To export your file, go to File > Save and Export As… > Then select your format of choice and save the file with an intuitive name that describes its contents.

Test your knowledge

A few notes about writing your own Notebooks:

Cells can be added to notebooks (when the cell is selected, indicated by a blue highlight on the left hand side) by using the + arrow near the top right of the window (not the blue button). Alternatively, you can use the a key to add a cell above your current cell, and b to add a cell below your current cell.
Cells can be deleted by right-clicking on the cell and selecting Delete Cells. Alternatively, you can double click the d key to delete a current cell.
A cell’s status (as either a code or markdown cell) is always indicated and can be changed in the dropdown bar of the menu.

Note: Regarding keyboard shortcuts: keys will do different things depending on which mode you are in. Editing mode lets you edit cells, in which case hitting the a key will type the letter a. Command mode will let you control JupyterLab, in which case hitting the a key will insert a new cell. You can switch between these modes by hitting Esc or Enter.

You can also view a list of all of the different keyboard commands available under the Settings > Advanced Settings Editor in the Settings menu, then selecting Keyboard Shortcuts.

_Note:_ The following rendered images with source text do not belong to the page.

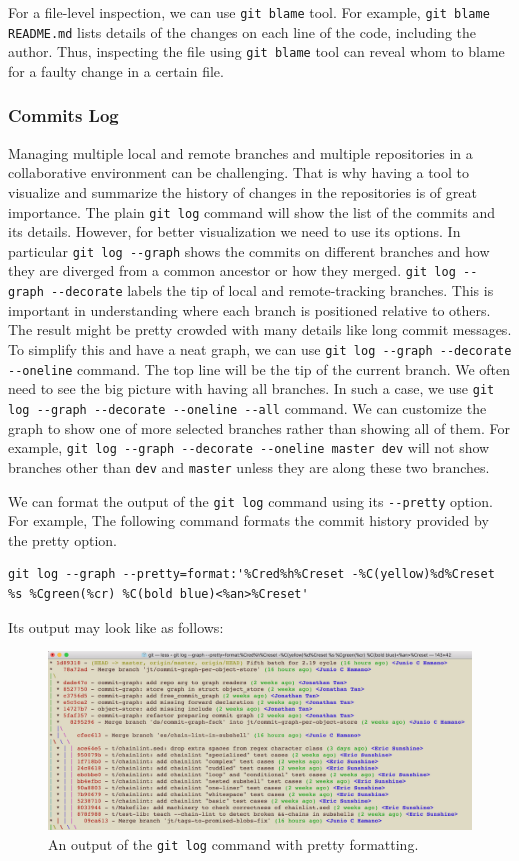 \documentclass[11pt]{article}
\begin{document}
For a file-level inspection, we can use \texttt{git blame} tool. For example, \texttt{git blame README.md} lists details of the changes on each line of the code, including the author. Thus, inspecting the file using \texttt{git blame} tool can reveal whom to blame for a faulty change in a certain file.

\subsubsection{Commits Log}
\label{sec:orgheadline15}
Managing multiple local and remote branches and multiple repositories in a collaborative environment can be challenging. That is why having a tool to visualize and summarize the history of changes in the repositories is of great importance. The plain \texttt{git log} command will show the list of the commits and its details. However, for better visualization we need to use its options. In particular \texttt{git log -{}-graph} shows the commits on different branches and how they are diverged from a common ancestor or how they merged. \texttt{git log -{}-graph -{}-decorate} labels the tip of local and remote-tracking branches. This is important in understanding where each branch is positioned relative to others. The result might be pretty crowded with many details like long commit messages. To simplify this and have a neat graph, we can use \texttt{git log -{}-graph -{}-decorate -{}-oneline} command. The top line will be the tip of the current branch. We often need to see the big picture with having all branches. In such a
case, we use \texttt{git log -{}-graph -{}-decorate -{}-oneline -{}-all} command. We can customize the graph to show one of more selected branches rather than showing all of them. For example, \texttt{git log -{}-graph -{}-decorate -{}-oneline master dev} will not show branches other than \texttt{dev} and \texttt{master} unless they are along these two branches.

We can format the output of the \texttt{git log} command using its \texttt{-{}-pretty} option. For example, The following command formats the commit history provided by the pretty option.
\begin{verbatim}
git log --graph --pretty=format:'%Cred%h%Creset -%C(yellow)%d%Creset %s %Cgreen(%cr) %C(bold blue)<%an>%Creset'
\end{verbatim}
Its output may look like as follows:

\begin{figure}[htb]
\centering
\includegraphics[width=.9\linewidth]{./images/git-log-pretty-1.png}
\caption{\label{fig:orgparagraph6}
An output of the \texttt{git log} command with pretty formatting.}
\end{figure}
\end{document}
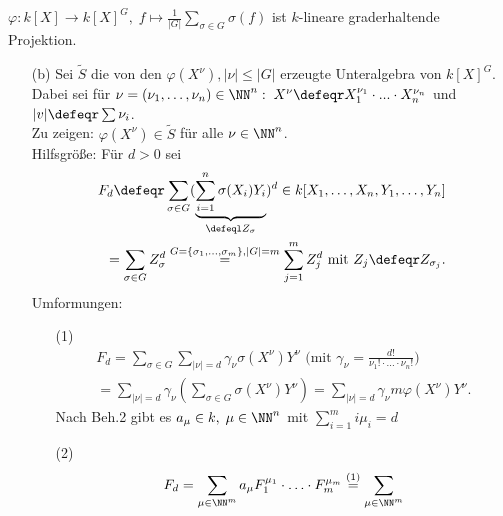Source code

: \begin{nnBem}
  $\varphi: k[X] \to k[X]^G, \; f \mapsto \frac{1}{|G|}\sum_{\sigma \in G} 
  \sigma(f)$ ist $k$-lineare graderhaltende Projektion.
\end{nnBem}

\begin{Bew}
  \begin{enumerate}
    \item[(b)] Sei $\tilde{S}$ die von den $\varphi(X^{\nu}), |\nu| \le |G|$
    erzeugte Unteralgebra von $k[X]^G$.
    Dabei sei für $\nu = ( \nu_1, \dots, \nu_n) \in \NN^n: \; X^{\nu}
    \defeqr X_1^{\nu_1} \cdot ... \cdot X_n^{\nu_n}$ und $|v| \defeqr \sum
    \nu_i$.\\
    Zu zeigen: $\varphi(X^{\nu}) \in \tilde{S}$ für alle $\nu \in
    \NN^n$.\\
    Hilfsgröße: Für $d > 0$ sei
    \begin{equation*}
    \begin{split}
    F_d \defeqr \sum_{\sigma \in
    G}(\underset{\defeql Z_{\sigma}}{\underbrace{\sum_{i=1}^n
    \sigma(X_i)Y_i}})^d \in k[X_1, \dots, X_n, Y_1, \dots, Y_n] \\ 
    = \sum_{\sigma \in G} Z_{\sigma}^d \overset{G=\{\sigma_1, \dots, \sigma_m
    \},|G| = m}{=} \sum_{j=1}^m Z_j^d\text{ mit }Z_j \defeqr Z_{\sigma_j}.
    \end{split}
    \end{equation*}
    Umformungen:
    \begin{enumerate}
      \item[(1)]
      \begin{equation*}
      \begin{split}
      F_d = \sum_{\sigma \in G} \sum_{|\nu|=d} \gamma_{\nu}
      \sigma(X^{\nu})Y^{\nu}\text{ (mit }\gamma_{\nu} = \frac{d!}{\nu_1! \cdot
      ... \cdot \nu_n! })\\
      = \sum_{|\nu| = d} \gamma_{\nu}(\sum_{\sigma \in G}
      \sigma(X^{\nu})Y^{\nu})
      = \sum_{|\nu| = d} \gamma_{\nu} m \varphi(X^{\nu}) Y^{\nu}.
      \end{split}
      \end{equation*}
      Nach Beh.2 gibt es $a_\mu \in k, \; \mu \in \NN^n$ mit $\sum_{i=1}^m
      i \mu_i = d$
      \item[(2)] 
      \begin{equation*}
      \begin{split}
      F_d = \sum_{\mu \in \NN^m} a_{\mu} F_1^{\mu_1} \cdot
      \ldots \cdot F_m^{\mu_m}
      \overset{(1)}{=} \sum_{\mu \in \NN^m}

\end{split}
\end{equation*}
\end{enumerate}
\end{enumerate}
\end{Bew}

Try executing the following tasks:

Add a markdown cell below that says: “I can make markdown cells!”
Add a markdown cell above that contains the previous message, but this time, in italics.
Add a code cell below that operates the equation \(2\) * \(3\).
Add a code cell below that assigns the value \(4\) to an object titled object_1.

Note: you can use the following formula to assign a number or operation to an object: object_name <- # or equation. When you are working with numbers, you don’t need to attach “” as we did above with text answers.

Add a code cell below that assigns the value \(10\) to an object titled object_2.
Add a code cell below to see what happens when you compute: object_1 + object_2.